Keep the pictures out of your copy. Transcribe the records below exactly.

Records from a data collection >>
***

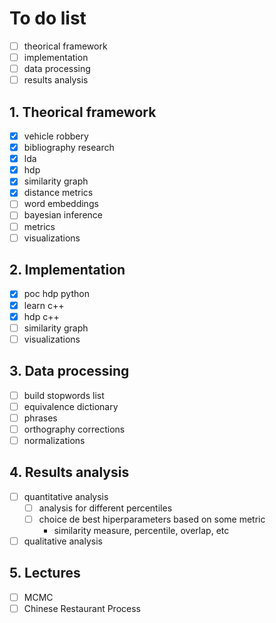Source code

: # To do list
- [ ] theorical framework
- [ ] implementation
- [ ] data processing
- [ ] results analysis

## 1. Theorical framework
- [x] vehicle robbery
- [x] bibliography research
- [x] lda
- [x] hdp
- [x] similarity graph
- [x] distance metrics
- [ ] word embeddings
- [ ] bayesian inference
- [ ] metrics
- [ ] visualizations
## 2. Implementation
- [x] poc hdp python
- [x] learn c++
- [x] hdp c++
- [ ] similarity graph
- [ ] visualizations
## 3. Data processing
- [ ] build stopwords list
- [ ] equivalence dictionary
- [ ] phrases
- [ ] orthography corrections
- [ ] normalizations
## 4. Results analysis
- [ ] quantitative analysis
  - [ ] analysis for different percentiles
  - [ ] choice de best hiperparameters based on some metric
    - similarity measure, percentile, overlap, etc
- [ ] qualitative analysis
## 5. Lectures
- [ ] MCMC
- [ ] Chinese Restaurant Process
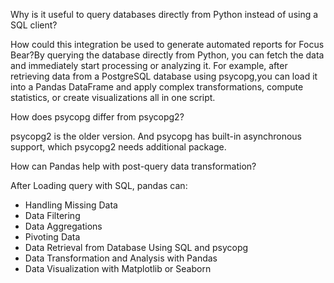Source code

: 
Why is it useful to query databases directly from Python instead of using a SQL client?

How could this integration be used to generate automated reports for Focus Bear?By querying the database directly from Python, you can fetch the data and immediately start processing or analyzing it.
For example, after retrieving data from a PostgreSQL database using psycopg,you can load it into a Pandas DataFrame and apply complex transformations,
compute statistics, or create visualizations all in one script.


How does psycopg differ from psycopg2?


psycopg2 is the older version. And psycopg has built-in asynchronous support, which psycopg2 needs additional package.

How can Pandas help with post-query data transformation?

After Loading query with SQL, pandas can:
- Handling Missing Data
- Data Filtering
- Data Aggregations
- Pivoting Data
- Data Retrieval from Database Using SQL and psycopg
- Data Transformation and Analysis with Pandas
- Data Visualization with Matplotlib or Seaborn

***

SOLUTION FOR THIS TASK >>
Source code

: # To do list
- [ ] theorical framework
- [ ] implementation
- [ ] data processing
- [ ] results analysis

## 1. Theorical framework
- [x] vehicle robbery
- [x] bibliography research
- [x] lda
- [x] hdp
- [x] similarity graph
- [x] distance metrics
- [ ] word embeddings
- [ ] bayesian inference
- [ ] metrics
- [ ] visualizations
## 2. Implementation
- [x] poc hdp python
- [x] learn c++
- [x] hdp c++
- [ ] similarity graph
- [ ] visualizations
## 3. Data processing
- [ ] build stopwords list
- [ ] equivalence dictionary
- [ ] phrases
- [ ] orthography corrections
- [ ] normalizations
## 4. Results analysis
- [ ] quantitative analysis
  - [ ] analysis for different percentiles
  - [ ] choice de best hiperparameters based on some metric
    - similarity measure, percentile, overlap, etc
- [ ] qualitative analysis
## 5. Lectures
- [ ] MCMC
- [ ] Chinese Restaurant Process
Source code

: 
Why is it useful to query databases directly from Python instead of using a SQL client?

How could this integration be used to generate automated reports for Focus Bear?By querying the database directly from Python, you can fetch the data and immediately start processing or analyzing it.
For example, after retrieving data from a PostgreSQL database using psycopg,you can load it into a Pandas DataFrame and apply complex transformations,
compute statistics, or create visualizations all in one script.


How does psycopg differ from psycopg2?


psycopg2 is the older version. And psycopg has built-in asynchronous support, which psycopg2 needs additional package.

How can Pandas help with post-query data transformation?

After Loading query with SQL, pandas can:
- Handling Missing Data
- Data Filtering
- Data Aggregations
- Pivoting Data
- Data Retrieval from Database Using SQL and psycopg
- Data Transformation and Analysis with Pandas
- Data Visualization with Matplotlib or Seaborn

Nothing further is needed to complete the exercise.